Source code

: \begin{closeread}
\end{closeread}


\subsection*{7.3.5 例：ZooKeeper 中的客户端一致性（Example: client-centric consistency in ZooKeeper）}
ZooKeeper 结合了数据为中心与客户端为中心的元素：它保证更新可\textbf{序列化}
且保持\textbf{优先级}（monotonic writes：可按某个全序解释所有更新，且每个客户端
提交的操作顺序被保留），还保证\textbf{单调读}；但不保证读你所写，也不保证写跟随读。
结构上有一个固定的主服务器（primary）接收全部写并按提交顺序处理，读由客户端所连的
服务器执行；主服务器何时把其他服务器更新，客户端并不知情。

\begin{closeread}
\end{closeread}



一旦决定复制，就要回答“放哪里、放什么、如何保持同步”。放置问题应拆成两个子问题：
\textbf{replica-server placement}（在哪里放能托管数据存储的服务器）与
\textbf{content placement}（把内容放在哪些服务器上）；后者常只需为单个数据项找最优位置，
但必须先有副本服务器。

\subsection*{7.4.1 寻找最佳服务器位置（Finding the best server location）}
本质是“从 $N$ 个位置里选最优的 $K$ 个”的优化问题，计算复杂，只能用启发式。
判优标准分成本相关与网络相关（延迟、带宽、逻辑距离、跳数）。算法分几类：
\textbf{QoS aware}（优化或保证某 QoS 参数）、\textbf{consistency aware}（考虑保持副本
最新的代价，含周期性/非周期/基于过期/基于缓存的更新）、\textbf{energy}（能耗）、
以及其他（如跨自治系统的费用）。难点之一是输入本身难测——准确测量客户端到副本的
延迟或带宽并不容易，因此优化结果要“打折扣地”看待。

★ ★ ★ ★ ★ ★ ★

EXERCISE GOAL: Could you restate, word for word, the lines above from the one with "ZooKeeper 结合了数" to the one with "寻找最佳服务器位置（Finding the best", both included?

ANSWER TO THE EXERCISE:
ZooKeeper 结合了数据为中心与客户端为中心的元素：它保证更新可\textbf{序列化}
且保持\textbf{优先级}（monotonic writes：可按某个全序解释所有更新，且每个客户端
提交的操作顺序被保留），还保证\textbf{单调读}；但不保证读你所写，也不保证写跟随读。
结构上有一个固定的主服务器（primary）接收全部写并按提交顺序处理，读由客户端所连的
服务器执行；主服务器何时把其他服务器更新，客户端并不知情。

\begin{closeread}
\end{closeread}



一旦决定复制，就要回答“放哪里、放什么、如何保持同步”。放置问题应拆成两个子问题：
\textbf{replica-server placement}（在哪里放能托管数据存储的服务器）与
\textbf{content placement}（把内容放在哪些服务器上）；后者常只需为单个数据项找最优位置，
但必须先有副本服务器。

\subsection*{7.4.1 寻找最佳服务器位置（Finding the best server location）}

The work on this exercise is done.